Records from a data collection
-*-

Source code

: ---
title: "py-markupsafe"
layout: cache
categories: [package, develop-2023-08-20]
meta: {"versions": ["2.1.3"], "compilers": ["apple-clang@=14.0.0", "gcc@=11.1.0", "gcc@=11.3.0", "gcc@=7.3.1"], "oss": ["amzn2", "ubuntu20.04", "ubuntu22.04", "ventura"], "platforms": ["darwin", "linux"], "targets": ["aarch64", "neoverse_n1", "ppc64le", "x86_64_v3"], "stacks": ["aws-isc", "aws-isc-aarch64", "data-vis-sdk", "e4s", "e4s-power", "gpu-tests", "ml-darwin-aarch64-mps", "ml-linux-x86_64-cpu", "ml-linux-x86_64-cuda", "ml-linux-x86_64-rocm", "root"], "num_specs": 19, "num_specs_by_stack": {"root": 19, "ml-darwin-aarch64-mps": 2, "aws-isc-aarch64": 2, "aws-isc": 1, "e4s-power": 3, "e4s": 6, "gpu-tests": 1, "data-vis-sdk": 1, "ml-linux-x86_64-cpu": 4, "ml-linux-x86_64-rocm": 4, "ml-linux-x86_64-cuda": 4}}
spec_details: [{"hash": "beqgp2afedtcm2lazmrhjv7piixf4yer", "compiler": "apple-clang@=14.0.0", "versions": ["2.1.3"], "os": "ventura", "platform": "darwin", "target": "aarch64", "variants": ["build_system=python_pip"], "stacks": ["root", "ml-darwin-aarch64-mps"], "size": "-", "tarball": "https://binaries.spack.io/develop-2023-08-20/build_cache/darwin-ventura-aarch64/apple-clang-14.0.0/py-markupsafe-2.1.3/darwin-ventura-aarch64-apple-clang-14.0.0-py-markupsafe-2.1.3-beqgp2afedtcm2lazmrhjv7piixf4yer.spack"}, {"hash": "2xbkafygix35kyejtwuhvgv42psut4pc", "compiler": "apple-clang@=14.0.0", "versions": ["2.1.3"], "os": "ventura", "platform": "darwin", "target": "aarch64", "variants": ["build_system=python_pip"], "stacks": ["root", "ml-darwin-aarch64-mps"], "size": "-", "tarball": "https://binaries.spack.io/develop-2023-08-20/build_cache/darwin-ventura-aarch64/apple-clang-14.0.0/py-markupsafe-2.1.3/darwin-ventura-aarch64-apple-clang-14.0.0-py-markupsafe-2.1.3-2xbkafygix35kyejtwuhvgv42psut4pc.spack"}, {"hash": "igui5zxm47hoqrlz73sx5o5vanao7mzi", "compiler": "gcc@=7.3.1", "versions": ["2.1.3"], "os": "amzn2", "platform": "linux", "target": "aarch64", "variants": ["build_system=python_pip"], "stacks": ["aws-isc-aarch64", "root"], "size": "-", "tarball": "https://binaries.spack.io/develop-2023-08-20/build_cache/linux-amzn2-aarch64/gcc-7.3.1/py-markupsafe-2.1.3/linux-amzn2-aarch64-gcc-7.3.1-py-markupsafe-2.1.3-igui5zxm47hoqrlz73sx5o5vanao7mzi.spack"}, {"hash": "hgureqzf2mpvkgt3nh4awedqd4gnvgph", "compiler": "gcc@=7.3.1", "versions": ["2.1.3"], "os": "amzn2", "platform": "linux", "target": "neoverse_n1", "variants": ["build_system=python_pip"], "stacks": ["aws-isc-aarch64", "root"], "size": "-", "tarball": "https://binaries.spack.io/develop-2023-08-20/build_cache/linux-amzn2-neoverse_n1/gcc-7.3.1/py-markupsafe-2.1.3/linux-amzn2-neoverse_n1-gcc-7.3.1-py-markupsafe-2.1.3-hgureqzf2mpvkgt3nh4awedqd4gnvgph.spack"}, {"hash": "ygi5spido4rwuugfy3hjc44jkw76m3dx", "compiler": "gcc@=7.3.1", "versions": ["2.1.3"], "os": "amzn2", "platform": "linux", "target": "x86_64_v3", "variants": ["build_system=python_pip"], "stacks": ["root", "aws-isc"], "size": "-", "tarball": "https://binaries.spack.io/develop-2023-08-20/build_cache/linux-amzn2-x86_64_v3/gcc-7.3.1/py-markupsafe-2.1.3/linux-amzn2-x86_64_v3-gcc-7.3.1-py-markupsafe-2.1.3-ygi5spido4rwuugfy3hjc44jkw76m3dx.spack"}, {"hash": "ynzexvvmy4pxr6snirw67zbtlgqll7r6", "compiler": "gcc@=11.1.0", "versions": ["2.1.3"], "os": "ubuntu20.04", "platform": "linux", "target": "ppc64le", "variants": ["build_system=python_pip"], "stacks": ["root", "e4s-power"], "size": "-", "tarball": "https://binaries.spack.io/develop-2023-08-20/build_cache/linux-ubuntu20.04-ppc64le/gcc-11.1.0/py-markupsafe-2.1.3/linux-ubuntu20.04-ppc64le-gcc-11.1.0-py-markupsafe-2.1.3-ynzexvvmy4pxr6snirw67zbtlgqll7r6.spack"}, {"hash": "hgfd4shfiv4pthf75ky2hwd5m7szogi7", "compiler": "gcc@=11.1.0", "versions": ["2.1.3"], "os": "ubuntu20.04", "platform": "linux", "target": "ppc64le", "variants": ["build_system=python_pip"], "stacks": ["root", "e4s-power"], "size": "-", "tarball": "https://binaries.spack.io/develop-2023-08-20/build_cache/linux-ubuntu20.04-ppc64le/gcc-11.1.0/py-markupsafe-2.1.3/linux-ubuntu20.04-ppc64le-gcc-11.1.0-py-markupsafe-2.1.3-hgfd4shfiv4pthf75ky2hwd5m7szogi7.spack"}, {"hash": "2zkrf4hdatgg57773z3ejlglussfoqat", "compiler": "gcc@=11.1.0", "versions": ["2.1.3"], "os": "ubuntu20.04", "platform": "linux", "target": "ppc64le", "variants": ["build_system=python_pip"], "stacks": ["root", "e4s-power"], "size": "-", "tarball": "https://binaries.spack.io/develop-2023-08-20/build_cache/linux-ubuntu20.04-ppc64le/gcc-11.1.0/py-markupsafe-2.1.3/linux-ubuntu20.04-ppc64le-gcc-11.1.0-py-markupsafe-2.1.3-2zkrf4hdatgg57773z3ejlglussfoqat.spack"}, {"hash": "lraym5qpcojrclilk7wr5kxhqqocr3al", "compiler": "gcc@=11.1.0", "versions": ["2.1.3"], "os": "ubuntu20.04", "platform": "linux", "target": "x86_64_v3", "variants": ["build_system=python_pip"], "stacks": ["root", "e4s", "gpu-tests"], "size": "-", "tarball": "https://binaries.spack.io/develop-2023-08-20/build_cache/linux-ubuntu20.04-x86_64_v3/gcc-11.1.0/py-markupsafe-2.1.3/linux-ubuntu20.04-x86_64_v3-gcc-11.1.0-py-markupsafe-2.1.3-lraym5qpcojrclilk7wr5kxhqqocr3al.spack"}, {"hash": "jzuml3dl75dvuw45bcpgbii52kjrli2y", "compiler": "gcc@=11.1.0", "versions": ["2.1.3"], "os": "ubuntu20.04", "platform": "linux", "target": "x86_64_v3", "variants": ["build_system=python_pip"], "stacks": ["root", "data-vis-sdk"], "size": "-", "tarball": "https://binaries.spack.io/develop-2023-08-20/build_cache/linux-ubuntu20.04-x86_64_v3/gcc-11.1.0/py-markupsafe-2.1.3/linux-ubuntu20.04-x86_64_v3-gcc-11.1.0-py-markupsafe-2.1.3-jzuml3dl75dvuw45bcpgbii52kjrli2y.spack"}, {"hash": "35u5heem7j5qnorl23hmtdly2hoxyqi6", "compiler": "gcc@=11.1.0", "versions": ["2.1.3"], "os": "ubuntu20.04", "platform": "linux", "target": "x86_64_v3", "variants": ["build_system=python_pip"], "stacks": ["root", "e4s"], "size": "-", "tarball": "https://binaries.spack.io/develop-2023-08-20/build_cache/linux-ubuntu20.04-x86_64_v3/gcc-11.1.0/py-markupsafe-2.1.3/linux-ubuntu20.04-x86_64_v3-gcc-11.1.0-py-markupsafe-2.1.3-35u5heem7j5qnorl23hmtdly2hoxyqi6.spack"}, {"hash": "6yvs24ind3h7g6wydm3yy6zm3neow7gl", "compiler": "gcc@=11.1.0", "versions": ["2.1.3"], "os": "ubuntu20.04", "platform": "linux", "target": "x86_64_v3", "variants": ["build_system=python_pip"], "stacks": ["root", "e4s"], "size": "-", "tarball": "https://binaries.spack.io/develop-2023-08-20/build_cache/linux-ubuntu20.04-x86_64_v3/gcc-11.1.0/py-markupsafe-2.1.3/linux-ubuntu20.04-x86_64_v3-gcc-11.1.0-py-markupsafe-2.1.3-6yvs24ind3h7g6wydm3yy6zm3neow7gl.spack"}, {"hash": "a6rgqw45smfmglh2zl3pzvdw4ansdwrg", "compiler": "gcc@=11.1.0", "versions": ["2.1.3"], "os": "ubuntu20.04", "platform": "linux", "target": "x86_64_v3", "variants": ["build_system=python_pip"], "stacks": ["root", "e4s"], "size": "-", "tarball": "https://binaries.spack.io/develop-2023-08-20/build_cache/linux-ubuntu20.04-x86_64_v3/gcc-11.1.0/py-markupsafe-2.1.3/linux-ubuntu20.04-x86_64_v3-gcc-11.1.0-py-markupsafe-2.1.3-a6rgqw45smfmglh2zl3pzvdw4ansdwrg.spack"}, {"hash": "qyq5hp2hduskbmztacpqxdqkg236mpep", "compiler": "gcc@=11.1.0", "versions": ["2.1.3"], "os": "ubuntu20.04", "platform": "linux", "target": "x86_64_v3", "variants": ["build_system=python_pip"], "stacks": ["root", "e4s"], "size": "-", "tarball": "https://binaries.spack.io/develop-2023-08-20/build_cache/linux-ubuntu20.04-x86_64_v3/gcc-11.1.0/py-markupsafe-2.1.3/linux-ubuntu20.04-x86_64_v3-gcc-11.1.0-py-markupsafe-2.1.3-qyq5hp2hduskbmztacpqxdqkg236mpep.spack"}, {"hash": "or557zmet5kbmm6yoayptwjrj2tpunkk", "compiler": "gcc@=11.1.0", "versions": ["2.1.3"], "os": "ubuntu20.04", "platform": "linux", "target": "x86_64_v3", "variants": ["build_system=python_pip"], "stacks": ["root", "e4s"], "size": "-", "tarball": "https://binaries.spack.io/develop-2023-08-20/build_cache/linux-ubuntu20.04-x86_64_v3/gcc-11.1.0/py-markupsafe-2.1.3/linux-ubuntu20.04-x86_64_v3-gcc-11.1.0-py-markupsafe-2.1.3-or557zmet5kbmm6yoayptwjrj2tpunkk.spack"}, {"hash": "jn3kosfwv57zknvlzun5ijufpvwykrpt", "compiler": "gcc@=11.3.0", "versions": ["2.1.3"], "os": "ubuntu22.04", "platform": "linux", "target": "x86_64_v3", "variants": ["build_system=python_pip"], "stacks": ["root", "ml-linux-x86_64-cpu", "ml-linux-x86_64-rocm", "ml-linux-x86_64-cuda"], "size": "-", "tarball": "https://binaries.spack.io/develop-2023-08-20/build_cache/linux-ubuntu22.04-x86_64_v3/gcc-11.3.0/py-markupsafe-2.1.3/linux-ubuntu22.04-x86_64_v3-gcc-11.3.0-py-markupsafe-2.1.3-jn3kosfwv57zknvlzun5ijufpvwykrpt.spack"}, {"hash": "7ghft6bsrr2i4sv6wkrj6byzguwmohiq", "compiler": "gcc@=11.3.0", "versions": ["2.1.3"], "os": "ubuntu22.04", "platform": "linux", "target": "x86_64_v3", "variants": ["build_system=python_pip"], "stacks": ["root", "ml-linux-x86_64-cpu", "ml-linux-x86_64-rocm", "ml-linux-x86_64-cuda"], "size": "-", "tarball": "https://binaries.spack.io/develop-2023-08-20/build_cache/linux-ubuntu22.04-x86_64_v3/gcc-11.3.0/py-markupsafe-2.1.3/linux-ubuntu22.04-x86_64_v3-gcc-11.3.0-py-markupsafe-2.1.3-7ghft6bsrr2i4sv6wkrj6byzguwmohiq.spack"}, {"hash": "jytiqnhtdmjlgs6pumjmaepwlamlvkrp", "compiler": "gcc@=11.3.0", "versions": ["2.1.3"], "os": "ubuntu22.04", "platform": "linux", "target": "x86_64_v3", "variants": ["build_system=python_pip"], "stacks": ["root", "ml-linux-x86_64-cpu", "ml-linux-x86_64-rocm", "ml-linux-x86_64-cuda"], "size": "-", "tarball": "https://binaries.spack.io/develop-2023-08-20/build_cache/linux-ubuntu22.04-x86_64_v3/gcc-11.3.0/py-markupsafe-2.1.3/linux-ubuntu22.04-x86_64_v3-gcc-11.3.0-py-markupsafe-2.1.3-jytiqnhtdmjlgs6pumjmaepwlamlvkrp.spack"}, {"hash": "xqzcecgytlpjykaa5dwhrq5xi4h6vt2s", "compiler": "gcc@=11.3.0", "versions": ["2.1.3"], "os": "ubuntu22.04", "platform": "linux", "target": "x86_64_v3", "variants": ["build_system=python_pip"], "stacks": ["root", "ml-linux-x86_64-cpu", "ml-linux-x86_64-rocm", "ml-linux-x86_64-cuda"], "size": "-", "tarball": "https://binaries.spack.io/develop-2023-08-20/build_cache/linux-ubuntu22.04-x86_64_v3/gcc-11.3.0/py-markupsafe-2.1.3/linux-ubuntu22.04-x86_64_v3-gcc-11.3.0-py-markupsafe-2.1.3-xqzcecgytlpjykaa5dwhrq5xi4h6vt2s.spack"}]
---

-*-

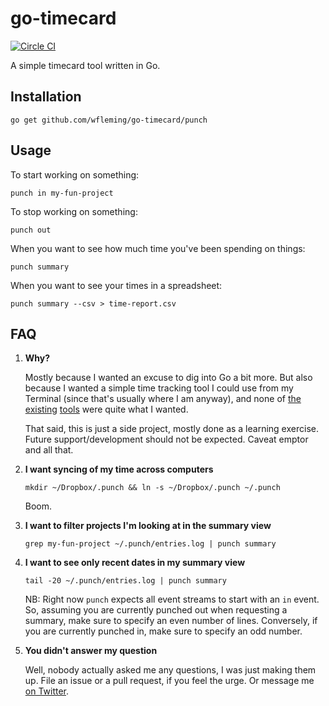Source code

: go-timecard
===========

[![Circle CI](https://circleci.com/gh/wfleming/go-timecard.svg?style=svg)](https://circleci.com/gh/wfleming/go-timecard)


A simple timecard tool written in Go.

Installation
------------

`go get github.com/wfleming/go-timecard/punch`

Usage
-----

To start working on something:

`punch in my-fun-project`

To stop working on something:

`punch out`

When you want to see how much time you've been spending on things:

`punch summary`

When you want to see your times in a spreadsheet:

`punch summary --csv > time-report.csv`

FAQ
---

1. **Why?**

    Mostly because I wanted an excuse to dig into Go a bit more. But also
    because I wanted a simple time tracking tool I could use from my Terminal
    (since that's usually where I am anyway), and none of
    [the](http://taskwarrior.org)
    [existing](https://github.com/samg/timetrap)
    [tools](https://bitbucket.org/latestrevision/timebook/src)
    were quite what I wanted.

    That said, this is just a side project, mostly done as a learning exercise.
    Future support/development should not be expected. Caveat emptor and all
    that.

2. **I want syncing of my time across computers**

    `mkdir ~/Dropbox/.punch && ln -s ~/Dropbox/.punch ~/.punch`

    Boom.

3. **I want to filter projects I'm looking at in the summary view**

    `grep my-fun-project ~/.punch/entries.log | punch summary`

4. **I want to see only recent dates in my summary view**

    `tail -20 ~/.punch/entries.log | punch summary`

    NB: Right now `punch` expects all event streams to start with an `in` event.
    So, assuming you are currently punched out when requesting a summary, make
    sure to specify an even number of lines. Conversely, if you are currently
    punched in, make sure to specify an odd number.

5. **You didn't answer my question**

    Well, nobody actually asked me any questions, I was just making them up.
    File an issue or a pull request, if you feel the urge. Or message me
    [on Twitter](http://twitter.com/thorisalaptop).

-*-

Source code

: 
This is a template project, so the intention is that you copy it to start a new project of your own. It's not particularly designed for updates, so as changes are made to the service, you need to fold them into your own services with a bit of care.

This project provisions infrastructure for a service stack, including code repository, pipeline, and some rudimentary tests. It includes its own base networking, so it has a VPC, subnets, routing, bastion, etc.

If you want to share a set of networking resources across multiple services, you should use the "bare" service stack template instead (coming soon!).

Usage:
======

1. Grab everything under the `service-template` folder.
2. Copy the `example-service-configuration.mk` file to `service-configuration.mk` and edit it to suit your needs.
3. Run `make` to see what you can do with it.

-*-

Which lines of the records above hold the word "summary"? Copy each one out.

`punch summary`
`punch summary --csv > time-report.csv`
3. **I want to filter projects I'm looking at in the summary view**
    `grep my-fun-project ~/.punch/entries.log | punch summary`
4. **I want to see only recent dates in my summary view**
    `tail -20 ~/.punch/entries.log | punch summary`
    So, assuming you are currently punched out when requesting a summary, make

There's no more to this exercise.